■ Work order
From the entries below, retype only the lines from the one with "Typically, you don't" through the one with "Join our [community", exactly as written.
○ ○ ○ ○ ○
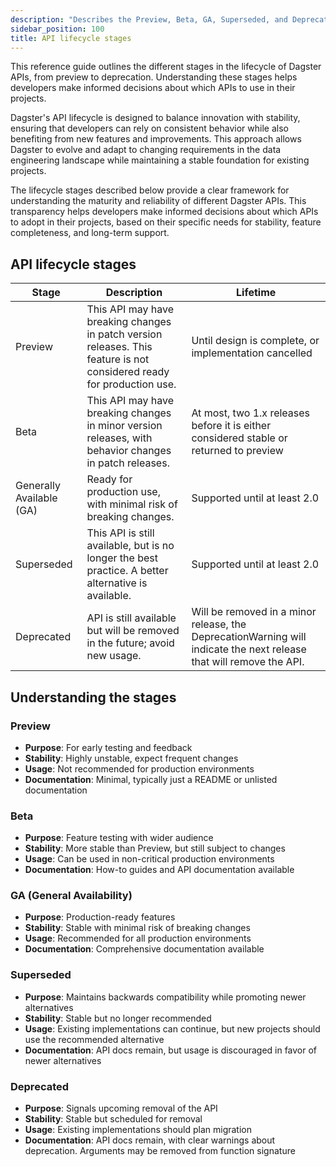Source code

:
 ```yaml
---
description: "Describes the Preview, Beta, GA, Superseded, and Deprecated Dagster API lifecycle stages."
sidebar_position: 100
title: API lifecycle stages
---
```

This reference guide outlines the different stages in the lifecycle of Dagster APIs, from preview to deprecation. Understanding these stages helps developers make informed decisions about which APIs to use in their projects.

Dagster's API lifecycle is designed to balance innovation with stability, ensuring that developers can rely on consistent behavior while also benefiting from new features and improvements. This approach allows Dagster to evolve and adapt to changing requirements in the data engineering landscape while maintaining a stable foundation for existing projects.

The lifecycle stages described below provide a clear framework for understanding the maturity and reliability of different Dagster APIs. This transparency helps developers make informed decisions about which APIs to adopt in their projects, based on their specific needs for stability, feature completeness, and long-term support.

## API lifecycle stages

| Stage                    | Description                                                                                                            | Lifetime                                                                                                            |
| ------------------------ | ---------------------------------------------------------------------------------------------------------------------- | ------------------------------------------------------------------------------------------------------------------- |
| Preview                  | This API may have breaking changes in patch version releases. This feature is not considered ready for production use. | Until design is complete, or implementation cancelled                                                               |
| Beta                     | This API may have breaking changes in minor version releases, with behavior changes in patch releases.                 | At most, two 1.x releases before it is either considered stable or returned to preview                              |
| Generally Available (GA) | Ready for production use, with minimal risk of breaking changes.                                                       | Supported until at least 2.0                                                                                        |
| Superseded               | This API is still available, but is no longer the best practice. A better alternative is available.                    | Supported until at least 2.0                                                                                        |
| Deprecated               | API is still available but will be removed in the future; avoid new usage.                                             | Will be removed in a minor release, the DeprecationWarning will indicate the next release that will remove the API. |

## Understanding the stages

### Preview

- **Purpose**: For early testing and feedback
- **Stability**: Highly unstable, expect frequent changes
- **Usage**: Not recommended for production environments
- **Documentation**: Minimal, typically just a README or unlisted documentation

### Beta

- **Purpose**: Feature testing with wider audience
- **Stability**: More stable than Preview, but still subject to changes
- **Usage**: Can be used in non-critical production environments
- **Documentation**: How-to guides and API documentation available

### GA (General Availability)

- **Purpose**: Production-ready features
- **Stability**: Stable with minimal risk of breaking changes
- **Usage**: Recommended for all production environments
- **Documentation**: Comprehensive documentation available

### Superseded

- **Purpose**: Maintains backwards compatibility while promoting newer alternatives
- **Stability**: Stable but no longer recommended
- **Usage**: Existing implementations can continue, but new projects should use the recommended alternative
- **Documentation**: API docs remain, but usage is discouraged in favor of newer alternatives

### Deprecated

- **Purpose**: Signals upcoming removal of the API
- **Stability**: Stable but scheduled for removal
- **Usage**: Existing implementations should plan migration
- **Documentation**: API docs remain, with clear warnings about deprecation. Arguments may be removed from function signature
○ ○ ○ ○ ○
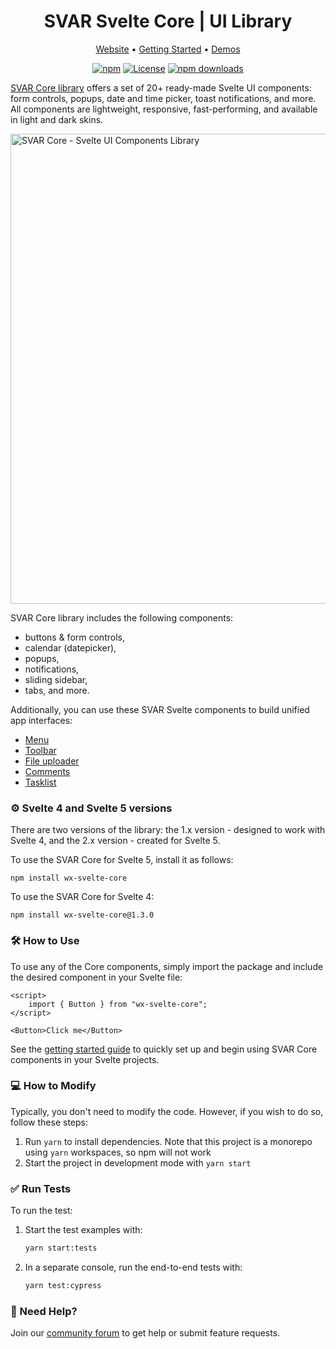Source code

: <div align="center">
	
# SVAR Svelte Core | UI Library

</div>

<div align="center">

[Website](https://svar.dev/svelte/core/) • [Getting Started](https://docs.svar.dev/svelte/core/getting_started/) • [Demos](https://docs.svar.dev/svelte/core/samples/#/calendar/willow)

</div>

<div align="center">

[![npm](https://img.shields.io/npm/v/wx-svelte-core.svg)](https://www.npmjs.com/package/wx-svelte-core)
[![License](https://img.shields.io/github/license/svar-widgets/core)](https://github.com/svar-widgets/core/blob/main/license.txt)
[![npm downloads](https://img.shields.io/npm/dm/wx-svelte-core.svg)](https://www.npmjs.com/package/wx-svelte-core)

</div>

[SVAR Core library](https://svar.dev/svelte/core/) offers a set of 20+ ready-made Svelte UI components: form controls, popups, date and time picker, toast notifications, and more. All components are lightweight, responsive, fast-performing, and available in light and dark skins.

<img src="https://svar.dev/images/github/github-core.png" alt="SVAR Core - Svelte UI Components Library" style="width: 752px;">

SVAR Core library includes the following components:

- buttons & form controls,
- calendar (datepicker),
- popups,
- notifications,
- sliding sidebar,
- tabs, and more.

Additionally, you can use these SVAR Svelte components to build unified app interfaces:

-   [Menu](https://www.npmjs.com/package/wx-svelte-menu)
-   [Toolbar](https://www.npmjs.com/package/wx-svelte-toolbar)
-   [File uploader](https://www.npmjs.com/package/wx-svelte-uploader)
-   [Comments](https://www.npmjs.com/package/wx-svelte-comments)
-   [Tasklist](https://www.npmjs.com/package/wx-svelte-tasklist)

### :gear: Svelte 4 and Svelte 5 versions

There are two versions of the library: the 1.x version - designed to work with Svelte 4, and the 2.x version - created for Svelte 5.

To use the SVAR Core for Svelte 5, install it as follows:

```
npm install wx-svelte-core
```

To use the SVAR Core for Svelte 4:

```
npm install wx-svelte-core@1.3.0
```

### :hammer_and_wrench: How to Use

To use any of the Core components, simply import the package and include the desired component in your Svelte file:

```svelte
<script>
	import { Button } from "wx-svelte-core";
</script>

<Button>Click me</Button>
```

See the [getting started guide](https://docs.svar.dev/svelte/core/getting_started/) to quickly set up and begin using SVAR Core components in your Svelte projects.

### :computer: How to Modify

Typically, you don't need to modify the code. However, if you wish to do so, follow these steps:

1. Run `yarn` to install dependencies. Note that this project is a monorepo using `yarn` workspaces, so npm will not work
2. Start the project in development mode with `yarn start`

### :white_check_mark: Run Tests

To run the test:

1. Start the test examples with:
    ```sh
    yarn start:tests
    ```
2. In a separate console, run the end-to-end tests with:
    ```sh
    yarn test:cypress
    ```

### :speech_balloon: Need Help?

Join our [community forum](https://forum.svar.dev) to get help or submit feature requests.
○ ○ ○ ○ ○
■ Answer section
Typically, you don't need to modify the code. However, if you wish to do so, follow these steps:

1. Run `yarn` to install dependencies. Note that this project is a monorepo using `yarn` workspaces, so npm will not work
2. Start the project in development mode with `yarn start`

### :white_check_mark: Run Tests

To run the test:

1. Start the test examples with:
    ```sh
    yarn start:tests
    ```
2. In a separate console, run the end-to-end tests with:
    ```sh
    yarn test:cypress
    ```

### :speech_balloon: Need Help?

Join our [community forum](https://forum.svar.dev) to get help or submit feature requests.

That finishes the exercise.